Collected data:
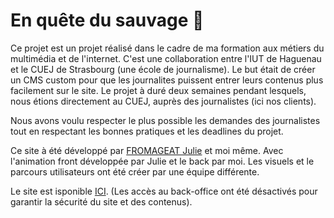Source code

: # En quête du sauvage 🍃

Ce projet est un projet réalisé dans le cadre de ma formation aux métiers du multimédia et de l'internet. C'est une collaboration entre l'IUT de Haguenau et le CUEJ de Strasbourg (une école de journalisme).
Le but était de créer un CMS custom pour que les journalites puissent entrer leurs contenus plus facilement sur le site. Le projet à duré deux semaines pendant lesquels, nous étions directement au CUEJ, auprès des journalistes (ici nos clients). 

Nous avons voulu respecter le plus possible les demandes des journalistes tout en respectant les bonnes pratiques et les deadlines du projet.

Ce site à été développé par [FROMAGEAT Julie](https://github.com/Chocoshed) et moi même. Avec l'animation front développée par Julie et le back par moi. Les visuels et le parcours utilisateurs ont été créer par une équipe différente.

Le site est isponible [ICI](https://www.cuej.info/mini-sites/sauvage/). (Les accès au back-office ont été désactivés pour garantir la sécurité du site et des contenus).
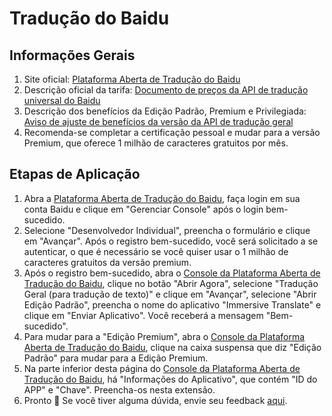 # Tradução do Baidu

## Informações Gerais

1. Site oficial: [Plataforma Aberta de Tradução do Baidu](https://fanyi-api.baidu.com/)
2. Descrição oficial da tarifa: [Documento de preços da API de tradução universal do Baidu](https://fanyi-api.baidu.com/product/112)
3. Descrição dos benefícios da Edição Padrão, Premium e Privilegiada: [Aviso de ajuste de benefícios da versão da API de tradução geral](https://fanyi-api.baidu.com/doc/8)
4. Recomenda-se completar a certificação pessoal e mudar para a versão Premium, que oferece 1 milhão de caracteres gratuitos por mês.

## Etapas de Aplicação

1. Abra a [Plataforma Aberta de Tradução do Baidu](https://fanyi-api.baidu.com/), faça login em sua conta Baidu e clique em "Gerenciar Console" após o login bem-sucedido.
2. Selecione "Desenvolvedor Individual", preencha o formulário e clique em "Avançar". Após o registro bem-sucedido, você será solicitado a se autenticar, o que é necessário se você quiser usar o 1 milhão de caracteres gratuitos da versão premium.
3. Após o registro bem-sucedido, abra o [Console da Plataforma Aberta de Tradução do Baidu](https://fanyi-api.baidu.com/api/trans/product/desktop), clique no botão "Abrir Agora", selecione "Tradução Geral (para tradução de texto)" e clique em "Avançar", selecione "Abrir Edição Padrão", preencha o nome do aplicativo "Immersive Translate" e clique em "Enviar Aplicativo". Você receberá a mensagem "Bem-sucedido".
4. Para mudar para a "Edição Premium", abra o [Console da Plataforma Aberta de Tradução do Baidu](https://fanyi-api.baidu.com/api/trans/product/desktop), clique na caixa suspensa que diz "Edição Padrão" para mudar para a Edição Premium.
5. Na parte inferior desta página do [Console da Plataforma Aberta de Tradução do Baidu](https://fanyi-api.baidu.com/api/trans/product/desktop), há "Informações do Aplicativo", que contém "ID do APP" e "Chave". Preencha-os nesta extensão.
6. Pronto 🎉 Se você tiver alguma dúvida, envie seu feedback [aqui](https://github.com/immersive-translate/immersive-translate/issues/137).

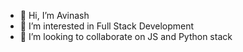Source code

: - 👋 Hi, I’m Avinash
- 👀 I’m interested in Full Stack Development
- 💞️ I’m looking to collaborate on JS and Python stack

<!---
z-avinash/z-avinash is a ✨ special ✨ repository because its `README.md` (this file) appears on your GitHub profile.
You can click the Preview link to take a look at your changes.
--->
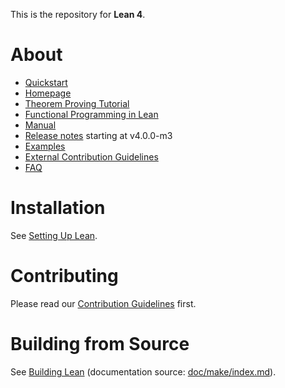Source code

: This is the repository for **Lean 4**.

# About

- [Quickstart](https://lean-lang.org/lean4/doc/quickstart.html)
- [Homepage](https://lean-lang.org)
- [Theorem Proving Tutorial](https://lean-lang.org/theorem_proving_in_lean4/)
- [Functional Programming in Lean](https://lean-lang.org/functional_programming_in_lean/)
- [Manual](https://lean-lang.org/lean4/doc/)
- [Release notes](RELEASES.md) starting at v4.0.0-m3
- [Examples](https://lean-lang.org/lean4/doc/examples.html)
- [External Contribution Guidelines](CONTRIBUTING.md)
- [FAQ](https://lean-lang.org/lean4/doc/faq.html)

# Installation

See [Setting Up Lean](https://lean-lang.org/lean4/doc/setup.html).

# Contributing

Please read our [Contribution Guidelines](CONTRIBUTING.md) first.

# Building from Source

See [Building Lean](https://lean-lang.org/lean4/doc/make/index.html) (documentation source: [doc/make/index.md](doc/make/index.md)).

▶ **WHAT IS EXPECTED**
The records above are to be repeated word for word, with the pictures omitted.

▶ **RESPONSE TO THIS EXERCISE**
Source code

: # En quête du sauvage 🍃

Ce projet est un projet réalisé dans le cadre de ma formation aux métiers du multimédia et de l'internet. C'est une collaboration entre l'IUT de Haguenau et le CUEJ de Strasbourg (une école de journalisme).
Le but était de créer un CMS custom pour que les journalites puissent entrer leurs contenus plus facilement sur le site. Le projet à duré deux semaines pendant lesquels, nous étions directement au CUEJ, auprès des journalistes (ici nos clients). 

Nous avons voulu respecter le plus possible les demandes des journalistes tout en respectant les bonnes pratiques et les deadlines du projet.

Ce site à été développé par [FROMAGEAT Julie](https://github.com/Chocoshed) et moi même. Avec l'animation front développée par Julie et le back par moi. Les visuels et le parcours utilisateurs ont été créer par une équipe différente.

Le site est isponible [ICI](https://www.cuej.info/mini-sites/sauvage/). (Les accès au back-office ont été désactivés pour garantir la sécurité du site et des contenus).
 # Tradução do Baidu

## Informações Gerais

1. Site oficial: [Plataforma Aberta de Tradução do Baidu](https://fanyi-api.baidu.com/)
2. Descrição oficial da tarifa: [Documento de preços da API de tradução universal do Baidu](https://fanyi-api.baidu.com/product/112)
3. Descrição dos benefícios da Edição Padrão, Premium e Privilegiada: [Aviso de ajuste de benefícios da versão da API de tradução geral](https://fanyi-api.baidu.com/doc/8)
4. Recomenda-se completar a certificação pessoal e mudar para a versão Premium, que oferece 1 milhão de caracteres gratuitos por mês.

## Etapas de Aplicação

1. Abra a [Plataforma Aberta de Tradução do Baidu](https://fanyi-api.baidu.com/), faça login em sua conta Baidu e clique em "Gerenciar Console" após o login bem-sucedido.
2. Selecione "Desenvolvedor Individual", preencha o formulário e clique em "Avançar". Após o registro bem-sucedido, você será solicitado a se autenticar, o que é necessário se você quiser usar o 1 milhão de caracteres gratuitos da versão premium.
3. Após o registro bem-sucedido, abra o [Console da Plataforma Aberta de Tradução do Baidu](https://fanyi-api.baidu.com/api/trans/product/desktop), clique no botão "Abrir Agora", selecione "Tradução Geral (para tradução de texto)" e clique em "Avançar", selecione "Abrir Edição Padrão", preencha o nome do aplicativo "Immersive Translate" e clique em "Enviar Aplicativo". Você receberá a mensagem "Bem-sucedido".
4. Para mudar para a "Edição Premium", abra o [Console da Plataforma Aberta de Tradução do Baidu](https://fanyi-api.baidu.com/api/trans/product/desktop), clique na caixa suspensa que diz "Edição Padrão" para mudar para a Edição Premium.
5. Na parte inferior desta página do [Console da Plataforma Aberta de Tradução do Baidu](https://fanyi-api.baidu.com/api/trans/product/desktop), há "Informações do Aplicativo", que contém "ID do APP" e "Chave". Preencha-os nesta extensão.
6. Pronto 🎉 Se você tiver alguma dúvida, envie seu feedback [aqui](https://github.com/immersive-translate/immersive-translate/issues/137).

Source code

: - 👋 Hi, I’m Avinash
- 👀 I’m interested in Full Stack Development
- 💞️ I’m looking to collaborate on JS and Python stack

<!---
z-avinash/z-avinash is a ✨ special ✨ repository because its `README.md` (this file) appears on your GitHub profile.
You can click the Preview link to take a look at your changes.
--->
Source code

: This is the repository for **Lean 4**.

# About

- [Quickstart](https://lean-lang.org/lean4/doc/quickstart.html)
- [Homepage](https://lean-lang.org)
- [Theorem Proving Tutorial](https://lean-lang.org/theorem_proving_in_lean4/)
- [Functional Programming in Lean](https://lean-lang.org/functional_programming_in_lean/)
- [Manual](https://lean-lang.org/lean4/doc/)
- [Release notes](RELEASES.md) starting at v4.0.0-m3
- [Examples](https://lean-lang.org/lean4/doc/examples.html)
- [External Contribution Guidelines](CONTRIBUTING.md)
- [FAQ](https://lean-lang.org/lean4/doc/faq.html)

# Installation

See [Setting Up Lean](https://lean-lang.org/lean4/doc/setup.html).

# Contributing

Please read our [Contribution Guidelines](CONTRIBUTING.md) first.

# Building from Source

See [Building Lean](https://lean-lang.org/lean4/doc/make/index.html) (documentation source: [doc/make/index.md](doc/make/index.md)).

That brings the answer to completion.